In fact, Christo has been quietly busy, juggling several projects at once. And now, he is poised for a comeback on his own. His first commercial art exhibition in nearly 50 years opens November 6, at the Craig Starr Gallery in Manhattan, with examples of some of his earliest works, his Show Windows and Store Fronts, architectural installations he started making in the early 1960s, shortly after he and Jeanne-Claude arrived in New York from Paris.

But it is “The Floating Piers,” his first fantastical outdoor installation since “The Gates” and the first project conceived since Jeanne-Claude’s death that consumes his every waking hour. For 16 days starting June 18, on Italy’s Lake Iseo, the public will be able to walk for nearly 2 miles on water, atop 2,00,000 floatable cubes covered in glittering, dahlia-yellow fabric fashioned from tightly woven nylon.

“They will feel the movement of the water under foot,” Christo said. “It will be very sexy, a bit like walking on a water bed.”

Christo recalled a car ride he took last year from Stuttgart, Germany, to his warehouse in Basel, Switzerland, with his nephew Vladimir Yavachev, and Wolfgang Volz, his photographer and the project manager of “The Floating Piers.”

“I cannot wait so long anymore,” he told them. “I am not sure I will live another 10 years. I think we should do something not so complicated. Something we can manage. Something we can actually get done.”

“I’m always missing Jeanne-Claude,” Christo said a bit wistfully. A brilliant problem-solver, “her ferociously critical mind” has left a huge void, he said.

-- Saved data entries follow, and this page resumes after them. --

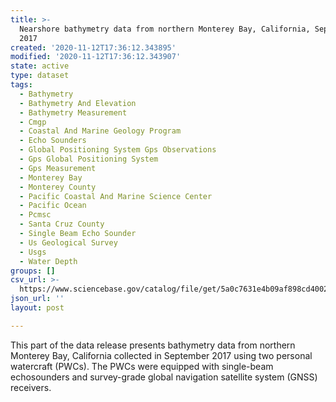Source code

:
 ```yaml
---
title: >-
  Nearshore bathymetry data from northern Monterey Bay, California, September
  2017
created: '2020-11-12T17:36:12.343895'
modified: '2020-11-12T17:36:12.343907'
state: active
type: dataset
tags:
  - Bathymetry
  - Bathymetry And Elevation
  - Bathymetry Measurement
  - Cmgp
  - Coastal And Marine Geology Program
  - Echo Sounders
  - Global Positioning System Gps Observations
  - Gps Global Positioning System
  - Gps Measurement
  - Monterey Bay
  - Monterey County
  - Pacific Coastal And Marine Science Center
  - Pacific Ocean
  - Pcmsc
  - Santa Cruz County
  - Single Beam Echo Sounder
  - Us Geological Survey
  - Usgs
  - Water Depth
groups: []
csv_url: >-
  https://www.sciencebase.gov/catalog/file/get/5a0c7631e4b09af898cd4002?name=mb17_sept_pwc.csv
json_url: ''
layout: post

---
```

This part of the data release presents bathymetry data from northern Monterey Bay, California collected in September 2017 using two personal watercraft (PWCs). The PWCs were equipped with single-beam echosounders and survey-grade global navigation satellite system (GNSS) receivers.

He is also carrying on the couple’s two remaining projects, both challenging. One, intended for an oasis about 100 miles west of Abu Dhabi in the United Arab Emirates, was conceived in 1977 and is an immense trapezoidal bench-like structure called “The Mastaba.” It will be the tallest project in his career, reaching nearly 500 feet high, fashioned from 4,10,000 multicoloured barrels.

The other work in progress is “Over the River,” begun in 1992, a temporary installation that involves suspending 5.9 miles of silvery fabric panels high above the Arkansas River in south-central Colorado.“The Floating Piers,” 60 miles east of Milan, has been a breeze. Lake Iseo is perhaps the least known of Italy’s northern lakes, an idyllic spot with two small islands not yet overrun with tourists.

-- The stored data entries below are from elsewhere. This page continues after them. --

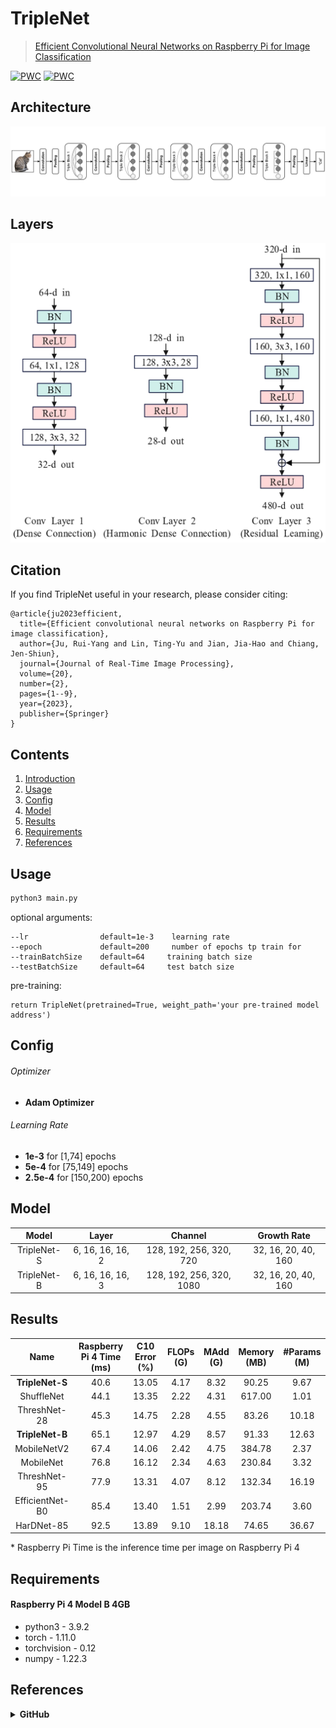 # TripleNet

> [Efficient Convolutional Neural Networks on Raspberry Pi for Image Classification](https://arxiv.org/abs/2204.00943)

[![PWC](https://img.shields.io/endpoint.svg?url=https://paperswithcode.com/badge/triplenet-a-low-computing-power-platform-of/image-classification-on-svhn)](https://paperswithcode.com/sota/image-classification-on-svhn?p=triplenet-a-low-computing-power-platform-of)
[![PWC](https://img.shields.io/endpoint.svg?url=https://paperswithcode.com/badge/triplenet-a-low-computing-power-platform-of/image-classification-on-cifar-10)](https://paperswithcode.com/sota/image-classification-on-cifar-10?p=triplenet-a-low-computing-power-platform-of)

## Architecture
<p align="center">
  <img src="Img/architecture.jpg" width="640" title="architecture">
</p>

## Layers
<p align="center">
 <img src="Img/conv_layers.jpg" width="640" title="conv_layers">
</p>

## Citation
If you find TripleNet useful in your research, please consider citing:

	@article{ju2023efficient,
	  title={Efficient convolutional neural networks on Raspberry Pi for image classification},
	  author={Ju, Rui-Yang and Lin, Ting-Yu and Jian, Jia-Hao and Chiang, Jen-Shiun},
	  journal={Journal of Real-Time Image Processing},
	  volume={20},
	  number={2},
	  pages={1--9},
	  year={2023},
	  publisher={Springer}
	}
	 
## Contents
1. [Introduction](#introduction)
2. [Usage](#Usage)
3. [Config](#Config)
4. [Model](#Model)
5. [Results](#Results)
6. [Requirements](#Requirements)
7. [References](#References)

## Usage
```bash
python3 main.py
```
optional arguments:

    --lr                default=1e-3    learning rate
    --epoch             default=200     number of epochs tp train for
    --trainBatchSize    default=64     training batch size
    --testBatchSize     default=64     test batch size

pre-training:

    return TripleNet(pretrained=True, weight_path='your pre-trained model address')

## Config
###### Optimizer 
* __Adam Optimizer__
###### Learning Rate
* __1e-3__ for [1,74] epochs <br>
* __5e-4__ for [75,149] epochs <br>
* __2.5e-4__ for [150,200) epochs <br>

## Model
| **Model** | **Layer** | **Channel** | **Growth Rate** |
| :---: | :---: | :---: | :---: |
| TripleNet-S | 6, 16, 16, 16, 2 | 128, 192, 256, 320, 720 | 32, 16, 20, 40, 160 |
| TripleNet-B | 6, 16, 16, 16, 3 | 128, 192, 256, 320, 1080 | 32, 16, 20, 40, 160 |

## Results
| Name | Raspberry Pi 4 Time (ms) | C10 Error (%) | FLOPs (G) | MAdd (G) | Memory (MB) | #Params (M) |
| :---: | :---: | :---: | :---: | :---: | :---: | :---: |
| **TripleNet-S** | 40.6 | 13.05 | 4.17 | 8.32 | 90.25 | 9.67 |
| ShuffleNet | 44.1 | 13.35 | 2.22 | 4.31 | 617.00 | 1.01 |
| ThreshNet-28 | 45.3 | 14.75 | 2.28 | 4.55 | 83.26 | 10.18 |
| **TripleNet-B** | 65.1 | 12.97 | 4.29 | 8.57 | 91.33 | 12.63 |
| MobileNetV2 | 67.4 | 14.06 | 2.42 | 4.75 | 384.78 | 2.37 |
| MobileNet | 76.8 | 16.12 | 2.34 | 4.63 | 230.84 | 3.32 | 
| ThreshNet-95 | 77.9 | 13.31 | 4.07 | 8.12 | 132.34 | 16.19 |
| EfficientNet-B0 | 85.4 | 13.40 | 1.51 | 2.99 | 203.74 | 3.60 | 
| HarDNet-85 | 92.5 | 13.89 | 9.10 | 18.18 | 74.65 | 36.67 |

\* Raspberry Pi Time is the inference time per image on Raspberry Pi 4

## Requirements
#### Raspberry Pi 4 Model B 4GB
* python3 - 3.9.2
* torch - 1.11.0
* torchvision - 0.12
* numpy - 1.22.3

## References

<details><summary> <b>GitHub</b> </summary>
	
* [torchstat](https://github.com/Swall0w/torchstat)
* [pytorch-cifar10](https://github.com/soapisnotfat/pytorch-cifar10)
* [HarDNet](https://github.com/PingoLH/Pytorch-HarDNet)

To Christo, Lake Iseo also offers a storybook landscape. “It has beautiful small villages and houses and churches and Roman ruins. To go to the mainland, residents go by traghetto,” he said, using the Italian word for a small boat or ferry. “The Floating Piers” will connect the islands to each other and to the mainland. “You will be able to walk the entire area,” Christo explained.

The project will also be visible from the surrounding mountains. As the light changes throughout the day, the view of the piers will change, too, from deep yellow to shimmering gold to a reddish hue when wet.